Stored dataset items
------------

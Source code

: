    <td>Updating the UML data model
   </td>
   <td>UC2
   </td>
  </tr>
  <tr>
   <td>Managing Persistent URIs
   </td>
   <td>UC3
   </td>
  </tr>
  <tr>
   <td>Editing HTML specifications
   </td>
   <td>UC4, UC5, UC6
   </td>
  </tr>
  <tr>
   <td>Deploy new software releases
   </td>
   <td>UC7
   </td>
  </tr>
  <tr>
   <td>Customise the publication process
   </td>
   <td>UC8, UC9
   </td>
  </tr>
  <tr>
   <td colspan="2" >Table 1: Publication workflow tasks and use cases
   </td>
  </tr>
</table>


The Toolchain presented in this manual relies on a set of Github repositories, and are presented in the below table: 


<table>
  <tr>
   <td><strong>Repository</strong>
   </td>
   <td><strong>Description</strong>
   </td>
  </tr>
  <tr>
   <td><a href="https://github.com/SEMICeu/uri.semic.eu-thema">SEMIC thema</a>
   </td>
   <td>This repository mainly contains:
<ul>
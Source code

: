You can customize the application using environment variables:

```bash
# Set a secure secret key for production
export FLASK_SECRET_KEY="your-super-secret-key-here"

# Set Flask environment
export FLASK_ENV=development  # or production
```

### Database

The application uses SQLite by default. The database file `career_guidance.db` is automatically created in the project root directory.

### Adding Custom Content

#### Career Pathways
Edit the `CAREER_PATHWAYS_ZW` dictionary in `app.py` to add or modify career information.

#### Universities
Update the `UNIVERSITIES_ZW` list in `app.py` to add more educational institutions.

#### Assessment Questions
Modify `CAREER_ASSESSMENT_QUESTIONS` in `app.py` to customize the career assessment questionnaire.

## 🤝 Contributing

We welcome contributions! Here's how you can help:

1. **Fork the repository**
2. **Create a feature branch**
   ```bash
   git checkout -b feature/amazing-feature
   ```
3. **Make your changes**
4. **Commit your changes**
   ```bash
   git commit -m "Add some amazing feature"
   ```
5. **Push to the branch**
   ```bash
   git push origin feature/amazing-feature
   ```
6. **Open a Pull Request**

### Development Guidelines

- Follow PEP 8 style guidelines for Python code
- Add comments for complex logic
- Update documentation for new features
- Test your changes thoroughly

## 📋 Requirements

------------

Work item |
Look above for the line holding "<td>This repository mainly". Print it and every line after it, exactly, through the line holding "#### Career Pathways".

Written solution |
   <td>This repository mainly contains:
<ul>
Source code

:You can customize the application using environment variables:

```bash
# Set a secure secret key for production
export FLASK_SECRET_KEY="your-super-secret-key-here"

# Set Flask environment
export FLASK_ENV=development  # or production
```

### Database

The application uses SQLite by default. The database file `career_guidance.db` is automatically created in the project root directory.

### Adding Custom Content

#### Career Pathways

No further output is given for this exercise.